How to prevent memory overruns when using Java collections

Hello!

Our experiment with steps in the Java Developer course continues and, oddly enough, even quite successfully (sort of): as it turned out, planning a couple of months with the next transition to a new level at any convenient time is much more convenient than if allocate almost six months to such a complex course. So there is a suspicion that it is precisely difficult courses that we will soon begin to gradually transfer to such a system.

But this is me about our, about Otusovskom, sorry. As always, we continue to explore interesting topics that, although not touched upon in our program, but which are discussed with us - therefore, to one of the questions that our teachers asked, we prepared a translation of the most interesting article in our opinion.
')
Go!

Collections in the JDK are standard library implementations of lists and maps. If you look at a snapshot of the memory of a typical large application written in Java, you will see thousands or even millions of copies of java.util.ArrayList , java.util.HashMap , etc. Collections are indispensable for storing and manipulating data. But have you ever thought about whether all the collections in your application make optimal use of memory? In other words, if your application crashes with the shameful OutOfMemoryError or causes a long pause for the garbage collector, have you ever checked your collections for leaks.

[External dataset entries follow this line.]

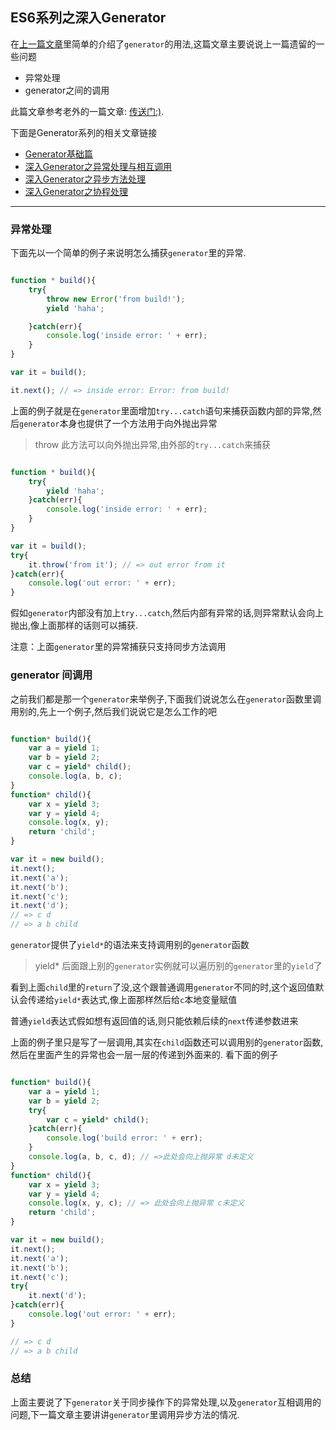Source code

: ## ES6系列之深入Generator

在<a href="http://www.ifeenan.com/~posts/JavaScript/2014-07-27-ES6%E7%B3%BB%E5%88%97%E4%B9%8BGenerator.md" target="_blank">上一篇文章</a>里简单的介绍了`generator`的用法,这篇文章主要说说上一篇遗留的一些问题

* 异常处理
* generator之间的调用

此篇文章参考老外的一篇文章: <a href="http://davidwalsh.name/es6-generators-dive" target="_blank">传送门:)</a>.

下面是Generator系列的相关文章链接

* <a href="http://www.ifeenan.com/~posts/JavaScript/2014-07-27-ES6%E7%B3%BB%E5%88%97%E4%B9%8BGenerator.md" target="_blank">Generator基础篇</a>
* <a href="http://www.ifeenan.com/~posts/JavaScript/2014-07-28-ES6%E7%B3%BB%E5%88%97%E4%B9%8B%E6%B7%B1%E5%85%A5Generator.md" target="_blank">深入Generator之异常处理与相互调用</a>
* <a href="http://www.ifeenan.com/~posts/JavaScript/2014-08-04-ES6%E7%B3%BB%E5%88%97%E4%B9%8B%E6%B7%B1%E5%85%A5Generator2.md" target="_blank">深入Generator之异步方法处理</a>
* <a href="http://www.ifeenan.com/~posts/JavaScript/2014-08-15-ES6%E7%B3%BB%E5%88%97%E4%B9%8BGenerator%E5%B9%B6%E5%8F%91%E8%B0%83%E7%94%A8.md" target="_blank">深入Generator之协程处理</a>


---


### 异常处理

下面先以一个简单的例子来说明怎么捕获`generator`里的异常.

```js

function * build(){
	try{
		throw new Error('from build!');
		yield 'haha';

	}catch(err){
		console.log('inside error: ' + err);
	}
}

var it = build();

it.next(); // => inside error: Error: from build!

```

上面的例子就是在`generator`里面增加`try...catch`语句来捕获函数内部的异常,然后`generator`本身也提供了一个方法用于向外抛出异常

> throw  此方法可以向外抛出异常,由外部的`try...catch`来捕获

```js

function * build(){
	try{
		yield 'haha';
	}catch(err){
		console.log('inside error: ' + err);
	}
}

var it = build();
try{
	it.throw('from it'); // => out error from it
}catch(err){
	console.log('out error: ' + err);
}

```
假如`generator`内部没有加上`try...catch`,然后内部有异常的话,则异常默认会向上抛出,像上面那样的话则可以捕获.

注意：上面`generator`里的异常捕获只支持同步方法调用

### generator 间调用

之前我们都是那一个`generator`来举例子,下面我们说说怎么在`generator`函数里调用别的,先上一个例子,然后我们说说它是怎么工作的吧

```js

function* build(){
	var a = yield 1;
	var b = yield 2;
	var c = yield* child();
	console.log(a, b, c);
}
function* child(){
	var x = yield 3;
	var y = yield 4;
	console.log(x, y);
	return 'child';
}

var it = new build();
it.next();
it.next('a');
it.next('b');
it.next('c');
it.next('d');
// => c d
// => a b child

```

`generator`提供了`yield*`的语法来支持调用别的`generator`函数

> yield* 后面跟上别的`generator`实例就可以遍历别的`generator`里的`yield`了

看到上面`child`里的`return`了没,这个跟普通调用`generator`不同的时,这个返回值默认会传递给`yield*`表达式,像上面那样然后给`c`本地变量赋值

普通`yield`表达式假如想有返回值的话,则只能依赖后续的`next`传递参数进来

上面的例子里只是写了一层调用,其实在`child`函数还可以调用别的`generator`函数,然后在里面产生的异常也会一层一层的传递到外面来的. 看下面的例子

```js

function* build(){
	var a = yield 1;
	var b = yield 2;
	try{
		var c = yield* child();
	}catch(err){
		console.log('build error: ' + err);
	}
	console.log(a, b, c, d); // =>此处会向上抛异常 d未定义
}
function* child(){
	var x = yield 3;
	var y = yield 4;
	console.log(x, y, c); // => 此处会向上抛异常 c未定义
	return 'child';
}

var it = new build();
it.next();
it.next('a');
it.next('b');
it.next('c');
try{
	it.next('d');
}catch(err){
	console.log('out error: ' + err);
}

// => c d
// => a b child

```

### 总结

上面主要说了下`generator`关于同步操作下的异常处理,以及`generator`互相调用的问题,下一篇文章主要讲讲`generator`里调用异步方法的情况.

First, it must be noted that the internal collections of the JDK are not some kind of magic. They are written in Java. Their source code comes with the JDK, so you can open it in your IDE. Their code can also be easily found on the Internet. And, as it turns out, most collections are not very elegant in terms of optimizing the amount of memory consumed.

Consider, for example, one of the simplest and most popular collections — the java.util.ArrayList class. Inside each ArrayList operates with an array of Object[] elementData . This is where the list items are stored. Let's see how this array is processed.

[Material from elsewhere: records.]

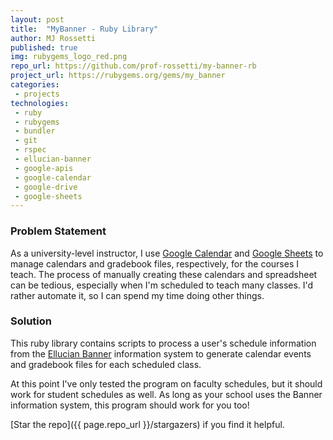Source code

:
 ```yaml
---
layout: post
title:  "MyBanner - Ruby Library"
author: MJ Rossetti
published: true
img: rubygems_logo_red.png
repo_url: https://github.com/prof-rossetti/my-banner-rb
project_url: https://rubygems.org/gems/my_banner
categories:
 - projects
technologies:
 - ruby
 - rubygems
 - bundler
 - git
 - rspec
 - ellucian-banner
 - google-apis
 - google-calendar
 - google-drive
 - google-sheets
---
```


### Problem Statement

As a university-level instructor, I use [Google Calendar](https://calendar.google.com) and [Google Sheets](https://docs.google.com/spreadsheets) to manage calendars and gradebook files, respectively, for the courses I teach. The process of manually creating these calendars and spreadsheet can be tedious, especially when I'm scheduled to teach many classes. I'd rather automate it, so I can spend my time doing other things.


### Solution

This ruby library contains scripts to process a user's schedule information from the [Ellucian Banner](https://www.ellucian.com/solutions/ellucian-banner) information system to generate calendar events and gradebook files for each scheduled class.

At this point I've only tested the program on faculty schedules, but it should work for student schedules as well. As long as your school uses the Banner information system, this program should work for you too!

[Star the repo]({{ page.repo_url }}/stargazers) if you find it helpful.
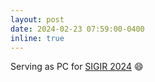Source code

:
 ```yaml
---
layout: post
date: 2024-02-23 07:59:00-0400
inline: true
---
```


Serving as PC for <a href="https://sigir-2024.github.io/">SIGIR 2024</a> :smile:
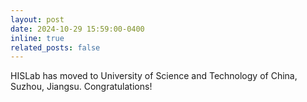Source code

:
 ```yaml
---
layout: post
date: 2024-10-29 15:59:00-0400
inline: true
related_posts: false
---
```


HISLab has moved to University of Science and Technology of China, Suzhou, Jiangsu. Congratulations!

When you create an ArrayList constructor by default, that is, call new ArrayList() , elementData points to a generic array of size zero ( elementData can also be set to null , but the array provides some minor implementation benefits). When you add the first element to the list, a real unique elementData array is elementData and the provided object is inserted into it. In order to avoid resizing the array every time you add a new element, it is created with a length of 10 (“default capacity”). So it turns out: if you no longer add elements to this ArrayList , 9 out of 10 slots in the elementData array will remain empty. And even if you clear the list, the size of the internal array will not be reduced. Below is a diagram of this life cycle:

How much memory is wasted here? In absolute values, it is calculated as (object pointer size). If you are using a JVM HotSpot (which comes with the Oracle JDK), the pointer size will depend on the maximum heap size (for more information, see https://blog.codecentric.de/ru/2014/02/35gb-heap-less- 32gb-java-jvm-memory-oddities / ). Usually, if you specify -Xmx less than 32 gigabytes, the pointer will be 4 bytes in size; for large heaps - 8 bytes. Thus, an ArrayList , initialized by the default constructor, with the addition of only one element, wastes either 36 or 72 bytes.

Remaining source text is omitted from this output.